FBAR Penalty Defense Attorneys

FBAR penalty defense requires a proactive representation and a deep knowledge of the nuances of FBAR compliance and its defenses. Freeman Law represents clients with offshore tax compliance disputes involving FBAR penalties and international information return penalties. Failing to file an FBAR can give rise to significant penalties, including a non-willful penalty and willful FBAR penalty. The risks of tax and reporting non-compliance have never been more real and the threat of international penalties, particularly FBAR penalties, has never been more clear. Schedule a consultation or call (214) 984-3000 to discuss your FBAR penalty concerns or questions. 


[i] See 31 U.S.C. § 5321.

[ii] See id.  In various instances, the government has taken a litigating position that non-willful FBAR penalties may be assessed per year, per account rather than simply by year.

[iii] United States v. Hughes, Case No. 18-cv-05931-JCS, 128 AFTR 2d ¶ 2021-5309 (N.D. Cal. 10/13/21).

[iv] See U.S. v. Pomerantz, No. C16-689 MJP, 2017 WL 4418572 (W.D. Wash. Oct. 5, 2017).

[v] See U.S. v. Garrity, 304 F. Supp. 3d 267, 270 (D. Conn. 2018) (“[E]very court that has answered the question . . . has held that the preponderance of the evidence standard governs suits by the government to recover civil FBAR penalties.”).

[vi] U.S .v. Horowitz, 978 F.3d 80, 88 (4th Cir. 2020); Bedrosian v. U.S. Dept’t of the Treasury, 912 F.3d 144, 153 (3d Cir. 2018); U.S. v. Williams, 489 F. App’x 655, 658 (4th Cir. 2012); U.S. v. Flume, 390 F. Supp. 3d 847, 854 (S.D. Tex. 2019); see also Safeco Ins. Co. of Am. v. Burr, 55 U.S. 47 (2007) (“where willfulness is a statutory condition of civil liability, we have generally taken it to cover not only knowing violations of a standard, but reckless ones as well.”).
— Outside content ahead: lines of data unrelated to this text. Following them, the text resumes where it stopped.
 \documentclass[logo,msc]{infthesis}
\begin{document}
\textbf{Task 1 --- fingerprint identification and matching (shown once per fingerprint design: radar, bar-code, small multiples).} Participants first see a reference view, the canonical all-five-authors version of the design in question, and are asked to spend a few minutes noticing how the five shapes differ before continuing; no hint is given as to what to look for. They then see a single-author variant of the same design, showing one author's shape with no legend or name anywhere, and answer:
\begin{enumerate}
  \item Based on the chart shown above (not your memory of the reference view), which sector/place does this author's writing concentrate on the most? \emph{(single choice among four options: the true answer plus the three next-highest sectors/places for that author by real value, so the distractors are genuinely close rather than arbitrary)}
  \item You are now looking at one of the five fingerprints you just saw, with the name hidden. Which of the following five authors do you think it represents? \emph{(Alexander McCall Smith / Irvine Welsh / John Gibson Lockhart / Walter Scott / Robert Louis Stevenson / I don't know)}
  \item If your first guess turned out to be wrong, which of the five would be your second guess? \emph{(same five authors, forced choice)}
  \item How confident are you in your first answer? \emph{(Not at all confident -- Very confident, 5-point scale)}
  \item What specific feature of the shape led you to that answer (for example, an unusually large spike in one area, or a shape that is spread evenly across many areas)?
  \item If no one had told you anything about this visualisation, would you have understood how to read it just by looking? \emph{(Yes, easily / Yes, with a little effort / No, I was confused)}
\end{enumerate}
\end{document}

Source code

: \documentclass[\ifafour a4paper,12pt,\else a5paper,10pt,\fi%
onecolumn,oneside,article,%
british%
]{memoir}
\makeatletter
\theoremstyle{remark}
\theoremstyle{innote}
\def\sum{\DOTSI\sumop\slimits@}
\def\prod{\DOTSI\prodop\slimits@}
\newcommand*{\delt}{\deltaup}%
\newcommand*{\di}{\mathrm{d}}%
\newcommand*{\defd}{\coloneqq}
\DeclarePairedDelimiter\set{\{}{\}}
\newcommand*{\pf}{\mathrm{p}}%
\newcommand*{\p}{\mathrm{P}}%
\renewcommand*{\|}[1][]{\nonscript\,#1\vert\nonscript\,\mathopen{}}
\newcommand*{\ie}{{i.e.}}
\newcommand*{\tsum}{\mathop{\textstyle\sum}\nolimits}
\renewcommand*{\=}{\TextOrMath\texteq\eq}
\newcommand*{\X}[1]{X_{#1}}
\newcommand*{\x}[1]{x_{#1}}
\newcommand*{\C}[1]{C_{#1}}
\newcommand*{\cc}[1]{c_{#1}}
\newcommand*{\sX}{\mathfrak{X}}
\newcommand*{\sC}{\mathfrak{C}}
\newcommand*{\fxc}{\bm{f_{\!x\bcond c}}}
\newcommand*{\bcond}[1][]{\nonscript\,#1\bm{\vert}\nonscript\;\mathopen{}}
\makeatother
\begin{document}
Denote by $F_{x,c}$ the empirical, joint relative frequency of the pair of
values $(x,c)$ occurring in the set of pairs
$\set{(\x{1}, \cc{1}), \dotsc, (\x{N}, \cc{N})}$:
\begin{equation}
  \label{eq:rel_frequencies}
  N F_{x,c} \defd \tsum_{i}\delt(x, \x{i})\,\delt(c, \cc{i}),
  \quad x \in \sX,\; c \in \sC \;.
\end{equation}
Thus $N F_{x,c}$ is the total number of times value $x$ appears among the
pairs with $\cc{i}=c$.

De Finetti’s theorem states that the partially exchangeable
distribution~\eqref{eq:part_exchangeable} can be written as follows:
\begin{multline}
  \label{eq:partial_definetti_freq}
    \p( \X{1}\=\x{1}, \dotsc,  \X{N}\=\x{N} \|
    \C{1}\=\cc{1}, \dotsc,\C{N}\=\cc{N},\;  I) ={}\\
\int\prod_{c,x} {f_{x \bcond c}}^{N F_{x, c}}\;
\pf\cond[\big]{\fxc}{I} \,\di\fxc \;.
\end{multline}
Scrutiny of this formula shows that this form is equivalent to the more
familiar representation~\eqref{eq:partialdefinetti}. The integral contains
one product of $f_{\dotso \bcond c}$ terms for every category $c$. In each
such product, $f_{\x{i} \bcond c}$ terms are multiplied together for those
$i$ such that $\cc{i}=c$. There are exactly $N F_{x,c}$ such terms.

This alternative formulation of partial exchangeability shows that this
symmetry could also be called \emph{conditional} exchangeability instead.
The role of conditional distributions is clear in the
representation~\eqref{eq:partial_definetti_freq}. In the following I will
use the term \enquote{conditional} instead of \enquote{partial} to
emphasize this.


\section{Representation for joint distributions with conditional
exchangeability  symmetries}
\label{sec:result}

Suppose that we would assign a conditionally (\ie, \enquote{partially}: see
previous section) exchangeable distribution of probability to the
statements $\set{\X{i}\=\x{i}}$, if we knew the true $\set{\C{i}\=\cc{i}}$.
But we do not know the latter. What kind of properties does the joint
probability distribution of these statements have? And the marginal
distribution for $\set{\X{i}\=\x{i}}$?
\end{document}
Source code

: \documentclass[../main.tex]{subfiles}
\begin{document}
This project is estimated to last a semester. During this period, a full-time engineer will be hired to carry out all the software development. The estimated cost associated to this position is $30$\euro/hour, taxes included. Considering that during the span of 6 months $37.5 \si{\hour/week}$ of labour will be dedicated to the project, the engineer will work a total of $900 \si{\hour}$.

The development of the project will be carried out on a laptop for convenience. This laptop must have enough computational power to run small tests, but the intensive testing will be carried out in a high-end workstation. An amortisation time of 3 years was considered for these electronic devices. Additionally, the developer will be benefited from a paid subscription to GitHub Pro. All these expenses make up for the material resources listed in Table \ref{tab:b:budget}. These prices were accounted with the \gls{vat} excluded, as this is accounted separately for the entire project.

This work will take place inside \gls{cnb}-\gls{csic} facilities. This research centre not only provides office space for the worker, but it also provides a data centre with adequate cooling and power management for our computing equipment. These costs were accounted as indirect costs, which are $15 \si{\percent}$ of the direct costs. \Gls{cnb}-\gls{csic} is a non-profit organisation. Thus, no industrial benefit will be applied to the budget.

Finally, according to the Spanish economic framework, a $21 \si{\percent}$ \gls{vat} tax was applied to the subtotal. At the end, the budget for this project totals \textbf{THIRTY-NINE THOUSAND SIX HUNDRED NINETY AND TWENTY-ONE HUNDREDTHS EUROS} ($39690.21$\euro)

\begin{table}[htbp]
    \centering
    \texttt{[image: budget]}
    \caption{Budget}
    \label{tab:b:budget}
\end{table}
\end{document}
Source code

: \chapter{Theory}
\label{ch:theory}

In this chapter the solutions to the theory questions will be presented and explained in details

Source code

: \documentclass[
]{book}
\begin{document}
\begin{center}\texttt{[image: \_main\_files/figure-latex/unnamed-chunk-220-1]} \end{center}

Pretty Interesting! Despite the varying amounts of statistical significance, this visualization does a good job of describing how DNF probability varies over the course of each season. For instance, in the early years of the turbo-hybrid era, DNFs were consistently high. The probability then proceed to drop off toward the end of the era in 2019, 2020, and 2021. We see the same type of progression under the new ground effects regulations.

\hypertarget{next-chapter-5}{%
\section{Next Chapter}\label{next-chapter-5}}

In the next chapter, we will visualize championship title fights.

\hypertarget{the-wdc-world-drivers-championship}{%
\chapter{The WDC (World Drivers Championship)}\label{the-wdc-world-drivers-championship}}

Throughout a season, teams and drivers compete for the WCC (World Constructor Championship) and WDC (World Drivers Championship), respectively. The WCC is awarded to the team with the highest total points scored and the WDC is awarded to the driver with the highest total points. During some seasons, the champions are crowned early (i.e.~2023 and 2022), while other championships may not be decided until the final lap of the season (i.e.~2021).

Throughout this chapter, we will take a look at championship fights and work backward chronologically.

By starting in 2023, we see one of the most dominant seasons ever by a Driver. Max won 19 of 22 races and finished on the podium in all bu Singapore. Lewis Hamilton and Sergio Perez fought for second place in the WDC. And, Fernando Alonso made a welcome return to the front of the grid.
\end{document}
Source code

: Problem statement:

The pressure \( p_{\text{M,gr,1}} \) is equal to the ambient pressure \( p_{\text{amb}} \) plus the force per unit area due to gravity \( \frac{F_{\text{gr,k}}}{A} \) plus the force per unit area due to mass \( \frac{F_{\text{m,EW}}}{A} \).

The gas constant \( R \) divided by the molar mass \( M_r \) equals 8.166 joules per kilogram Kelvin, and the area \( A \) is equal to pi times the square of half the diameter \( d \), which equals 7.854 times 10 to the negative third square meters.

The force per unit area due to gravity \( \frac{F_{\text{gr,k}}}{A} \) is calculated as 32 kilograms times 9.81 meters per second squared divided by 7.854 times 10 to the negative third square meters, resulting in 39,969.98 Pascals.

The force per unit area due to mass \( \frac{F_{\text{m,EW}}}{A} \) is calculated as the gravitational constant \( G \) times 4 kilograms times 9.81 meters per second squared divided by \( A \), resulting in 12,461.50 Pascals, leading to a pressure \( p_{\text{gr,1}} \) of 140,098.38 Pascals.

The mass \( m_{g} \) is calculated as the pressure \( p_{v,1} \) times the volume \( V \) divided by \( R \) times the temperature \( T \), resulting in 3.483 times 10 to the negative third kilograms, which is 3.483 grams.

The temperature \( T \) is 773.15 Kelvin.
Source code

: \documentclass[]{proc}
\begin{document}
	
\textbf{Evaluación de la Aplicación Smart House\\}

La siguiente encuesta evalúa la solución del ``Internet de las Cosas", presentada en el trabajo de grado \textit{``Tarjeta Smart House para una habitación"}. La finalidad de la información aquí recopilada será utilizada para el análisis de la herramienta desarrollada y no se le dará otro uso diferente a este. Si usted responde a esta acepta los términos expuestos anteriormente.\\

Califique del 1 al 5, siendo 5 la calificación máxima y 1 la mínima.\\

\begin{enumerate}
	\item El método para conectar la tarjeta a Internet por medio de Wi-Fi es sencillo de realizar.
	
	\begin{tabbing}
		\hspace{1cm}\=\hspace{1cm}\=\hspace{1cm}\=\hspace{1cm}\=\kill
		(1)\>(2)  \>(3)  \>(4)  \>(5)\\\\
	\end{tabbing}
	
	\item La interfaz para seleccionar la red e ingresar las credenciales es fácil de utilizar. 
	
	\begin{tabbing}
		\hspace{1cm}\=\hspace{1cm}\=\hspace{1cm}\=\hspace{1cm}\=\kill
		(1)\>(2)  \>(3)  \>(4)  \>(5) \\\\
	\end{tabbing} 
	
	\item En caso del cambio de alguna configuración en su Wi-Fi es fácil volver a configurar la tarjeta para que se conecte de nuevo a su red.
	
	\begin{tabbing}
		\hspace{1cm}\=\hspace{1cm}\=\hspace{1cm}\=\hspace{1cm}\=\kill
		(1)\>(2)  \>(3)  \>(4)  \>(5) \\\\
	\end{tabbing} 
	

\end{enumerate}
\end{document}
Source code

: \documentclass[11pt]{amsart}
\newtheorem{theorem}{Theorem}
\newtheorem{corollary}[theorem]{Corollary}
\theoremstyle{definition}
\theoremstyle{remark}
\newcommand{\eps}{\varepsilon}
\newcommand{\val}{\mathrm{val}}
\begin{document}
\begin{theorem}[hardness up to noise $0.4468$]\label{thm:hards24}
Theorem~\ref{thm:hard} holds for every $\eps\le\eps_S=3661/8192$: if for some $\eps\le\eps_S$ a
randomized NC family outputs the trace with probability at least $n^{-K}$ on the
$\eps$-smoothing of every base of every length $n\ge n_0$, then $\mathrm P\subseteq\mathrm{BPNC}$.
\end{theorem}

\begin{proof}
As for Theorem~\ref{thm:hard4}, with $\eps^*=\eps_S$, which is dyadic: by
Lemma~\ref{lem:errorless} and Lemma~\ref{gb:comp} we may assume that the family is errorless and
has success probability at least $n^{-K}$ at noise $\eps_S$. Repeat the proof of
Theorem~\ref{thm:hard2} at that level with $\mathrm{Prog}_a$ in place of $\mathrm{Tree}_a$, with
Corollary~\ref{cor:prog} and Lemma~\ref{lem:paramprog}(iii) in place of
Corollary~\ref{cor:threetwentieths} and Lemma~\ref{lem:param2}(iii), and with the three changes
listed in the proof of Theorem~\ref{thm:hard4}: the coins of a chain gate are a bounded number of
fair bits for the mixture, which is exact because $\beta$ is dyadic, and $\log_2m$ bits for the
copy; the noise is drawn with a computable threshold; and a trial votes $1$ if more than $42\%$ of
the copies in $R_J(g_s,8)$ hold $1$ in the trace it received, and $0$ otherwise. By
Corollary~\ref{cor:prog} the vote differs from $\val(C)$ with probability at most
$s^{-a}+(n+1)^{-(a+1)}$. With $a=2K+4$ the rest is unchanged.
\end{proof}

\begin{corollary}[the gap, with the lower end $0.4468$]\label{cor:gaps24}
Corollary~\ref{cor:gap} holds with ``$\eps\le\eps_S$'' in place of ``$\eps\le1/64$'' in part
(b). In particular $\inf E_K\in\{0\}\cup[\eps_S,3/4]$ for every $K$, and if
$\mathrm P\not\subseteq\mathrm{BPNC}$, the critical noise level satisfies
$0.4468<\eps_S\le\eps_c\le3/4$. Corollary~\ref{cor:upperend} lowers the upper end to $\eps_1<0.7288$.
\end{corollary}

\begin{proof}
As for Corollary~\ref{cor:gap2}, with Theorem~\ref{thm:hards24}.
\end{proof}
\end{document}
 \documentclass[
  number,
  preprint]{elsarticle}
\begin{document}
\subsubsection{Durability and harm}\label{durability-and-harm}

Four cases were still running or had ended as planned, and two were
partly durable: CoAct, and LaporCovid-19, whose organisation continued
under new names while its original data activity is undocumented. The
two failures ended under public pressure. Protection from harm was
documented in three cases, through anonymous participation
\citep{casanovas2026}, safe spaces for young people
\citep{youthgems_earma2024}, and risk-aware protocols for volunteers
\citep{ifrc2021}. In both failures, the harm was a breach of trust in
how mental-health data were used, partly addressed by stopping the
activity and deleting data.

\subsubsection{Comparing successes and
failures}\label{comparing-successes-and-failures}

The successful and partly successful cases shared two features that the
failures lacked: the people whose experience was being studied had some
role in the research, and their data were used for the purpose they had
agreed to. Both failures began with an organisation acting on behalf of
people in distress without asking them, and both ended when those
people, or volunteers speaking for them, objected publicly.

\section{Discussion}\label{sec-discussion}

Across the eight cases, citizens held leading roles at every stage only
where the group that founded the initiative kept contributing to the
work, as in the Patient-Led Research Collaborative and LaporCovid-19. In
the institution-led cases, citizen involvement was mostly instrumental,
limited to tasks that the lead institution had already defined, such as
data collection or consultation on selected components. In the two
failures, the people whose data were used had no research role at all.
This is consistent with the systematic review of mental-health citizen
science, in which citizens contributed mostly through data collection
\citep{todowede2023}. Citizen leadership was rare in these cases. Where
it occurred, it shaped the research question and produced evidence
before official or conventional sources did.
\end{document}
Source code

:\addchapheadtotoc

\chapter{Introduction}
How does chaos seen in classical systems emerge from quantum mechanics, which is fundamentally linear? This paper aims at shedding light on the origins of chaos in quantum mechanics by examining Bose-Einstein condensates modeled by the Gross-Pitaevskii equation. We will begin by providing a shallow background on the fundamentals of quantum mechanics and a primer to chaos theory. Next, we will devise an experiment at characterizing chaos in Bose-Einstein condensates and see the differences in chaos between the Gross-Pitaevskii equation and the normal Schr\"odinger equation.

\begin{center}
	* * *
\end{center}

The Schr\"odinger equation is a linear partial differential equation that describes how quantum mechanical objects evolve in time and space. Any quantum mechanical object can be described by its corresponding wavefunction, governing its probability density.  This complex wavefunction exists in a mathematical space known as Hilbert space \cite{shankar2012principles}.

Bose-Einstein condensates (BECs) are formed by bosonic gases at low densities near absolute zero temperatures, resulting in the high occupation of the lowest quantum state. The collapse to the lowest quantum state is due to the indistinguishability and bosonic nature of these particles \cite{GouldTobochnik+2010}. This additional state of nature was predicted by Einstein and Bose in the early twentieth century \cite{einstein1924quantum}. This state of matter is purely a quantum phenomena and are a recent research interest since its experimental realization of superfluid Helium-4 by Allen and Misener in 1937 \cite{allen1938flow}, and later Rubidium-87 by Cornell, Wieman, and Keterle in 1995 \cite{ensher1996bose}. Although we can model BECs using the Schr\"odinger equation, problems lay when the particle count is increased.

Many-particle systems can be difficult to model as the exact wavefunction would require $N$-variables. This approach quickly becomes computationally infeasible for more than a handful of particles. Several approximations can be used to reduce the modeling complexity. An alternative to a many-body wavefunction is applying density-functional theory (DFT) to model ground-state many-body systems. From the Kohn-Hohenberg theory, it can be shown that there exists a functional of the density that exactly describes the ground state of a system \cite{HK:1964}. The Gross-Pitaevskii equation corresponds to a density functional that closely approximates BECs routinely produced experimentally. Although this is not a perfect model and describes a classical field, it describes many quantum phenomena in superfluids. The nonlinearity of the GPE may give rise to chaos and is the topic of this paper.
[vii] In many cases, a taxpayer may contend that he or she did not read the instructions on Schedule B regarding the FBAR requirement.  As the Hughes court correctly recognized, some courts have held that the signing of a tax return alone puts the taxpayer on constructive notice of the Schedule B instructions and FBAR requirements.  See, e.g., Williams, 489 F. App’x at 659; U.S. v. McBride, 908 F. Supp. 2d 1186, 1206 (D. Utah 2012).  Other courts have rejected this view as undermining the statutory distinction between willful and non-willful violations.  See Flume I, 2018 WL 4378161, at *7, U.S. v. Schwarzbaum, No. 18-cv-81147, 2020 WL 1316232, at *8 (S.D. Fla. Mar. 20, 2020).